As t-SNE is a non-linear algorithm and we lose some information during this process, we will not use the 2-dimensional vectors - those were used solely for visualization purposes.

In [None]:
nn = NearestNeighbors(n_neighbors=3)
nn.fit(embeddings)

In [None]:
def get_chunks(question, chunks, nn):
    emb_question = emb_function([question])

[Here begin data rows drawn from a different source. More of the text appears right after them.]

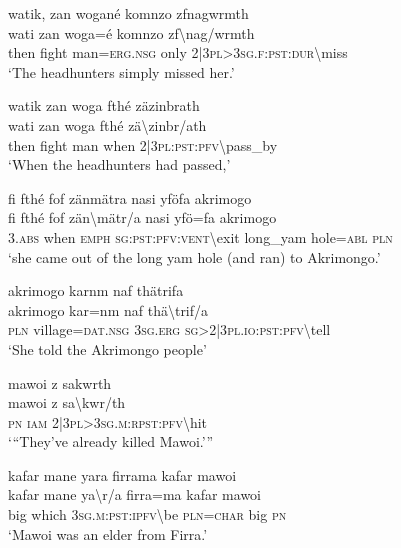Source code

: \ea\label{ex:4:a1734}
watik, zan wogané komnzo zfnagwrmth\\
\gll wati	zan	woga=é	komnzo	zf{\textbackslash}nag/wrmth\\
     then	fight	man=\textsc{erg}.\textsc{nsg}	only	2|3\textsc{pl}>3\textsc{sg}.\textsc{f}:\textsc{pst}:\textsc{dur}{\textbackslash}miss\\
\glt `The headhunters simply missed her.'
\z

\ea\label{ex:4:a1735}
watik zan woga fthé zäzinbrath\\
\gll wati	zan	woga	fthé	zä{\textbackslash}zinbr/ath\\
     then	fight	man	when	2|3\textsc{pl}:\textsc{pst}:\textsc{pfv}{\textbackslash}pass\_by\\
\glt `When the headhunters had passed,'
\z

\ea\label{ex:4:a1737}
fi fthé fof zänmätra nasi yföfa akrimogo\\
\gll fi	fthé	fof	zän{\textbackslash}mätr/a	nasi	yfö=fa	akrimogo\\
     3.\textsc{abs}	when	\textsc{emph}	\textsc{sg}:\textsc{pst}:\textsc{pfv}:\textsc{vent}{\textbackslash}exit	long\_yam	hole=\textsc{abl}	\textsc{pln}\\
\glt `she came out of the long yam hole (and ran) to Akrimongo.'
\z

\ea\label{ex:4:a1738}
akrimogo karnm naf thätrifa\\
\gll akrimogo	kar=nm	naf	thä{\textbackslash}trif/a\\
     \textsc{pln}	village=\textsc{dat}.\textsc{nsg}	3\textsc{sg}.\textsc{erg}	\textsc{sg}>2|3\textsc{pl}.\textsc{io}:\textsc{pst}:\textsc{pfv}{\textbackslash}tell\\
\glt `She told the Akrimongo people'
\z

\ea\label{ex:4:a1739}
mawoi z sakwrth\\
\gll mawoi	z	sa{\textbackslash}kwr/th\\
     \textsc{pn}	\textsc{iam}	2|3\textsc{pl}>3\textsc{sg}.\textsc{m}:\textsc{rpst}:\textsc{pfv}{\textbackslash}hit\\
\glt `{``}They've already killed Mawoi.'''
\z

\ea\label{ex:4:a1740}
kafar mane yara firrama kafar mawoi\\
\gll kafar	mane	ya{\textbackslash}r/a	firra=ma	kafar	mawoi\\
     big	which	3\textsc{sg}.\textsc{m}:\textsc{pst}:\textsc{ipfv}{\textbackslash}be	\textsc{pln}=\textsc{char}	big	\textsc{pn}\\
\glt `Mawoi was an elder from Firra.'
\z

    neighbors = nn.kneighbors(emb_question, return_distance=False)
    
    topn_chunks = [chunks[i] for i in neighbors.tolist()[0]]
    
    return topn_chunks

In [None]:
topn_chunks = get_chunks(question='Do all cards grant Mastercard Airport Experience?', chunks=chunks, nn=nn)
print(topn_chunks)

<a id="prompt_building"></a>
## 6. Prompt Building

Now, it is time to build our prompt. 

In [None]:
def build_prompt(question, chunks, nn):
    prompt = ""
    prompt += "Context: \n '''"
    
    topn_chunks = get_chunks(question=question, chunks=chunks, nn=nn)
    
    for c in chunks:
        prompt += c + ''

    prompt += "'''\n\n"
    
    prompt += "Your task is to answer the question using the context given delimited with '''.\n"\
            "- Don't add any additional information.\n"\
            "- If you don't have an answer to the question, respond with \"I didn't find an answer to this question in my knowledge base.\"\n"\
            "- The answer should be short and concise\n"
    
    prompt += f"\n\nQuestion: {question}\n\nAnswer: "
    
    return prompt

In [None]:
prompt = build_prompt(question, chunks=chunks, nn=nn)
print(prompt)

<a id="inference_function"></a>
## 7. Create the inference function

In this section we define the inference function. 

In [None]:
from ibm_watson_machine_learning.foundation_models import Model

class GenAI:
    def __init__(self, credentials, project_id):
        self.credentials = credentials
        self.project_id = project_id

    def model(self, model_id, parameters):
        self.model = Model(
            	model_id = model_id,
	            params = parameters,
	            credentials = self.credentials,
	            project_id = self.project_id
        )

    def generate(self, prompt_input):
        response = self.model.generate_text(prompt=prompt_input)
        return response

You might need to adjust model `parameters` for different models or tasks, to do so please refer to documentation under `GenTextParamsMetaNames` class.

In [None]:
from ibm_watson_machine_learning.metanames import GenTextParamsMetaNames as GenParams
from ibm_watson_machine_learning.foundation_models.utils.enums import DecodingMethods

parameters = {
    GenParams.DECODING_METHOD: DecodingMethods.GREEDY,
    GenParams.MAX_NEW_TOKENS: 150,
    GenParams.MIN_NEW_TOKENS: 30,
    GenParams.STOP_SEQUENCES: ["."],
    GenParams.REPETITION_PENALTY: 1.5
}

In [None]:
genai = GenAI(credentials=credentials, project_id=project_id)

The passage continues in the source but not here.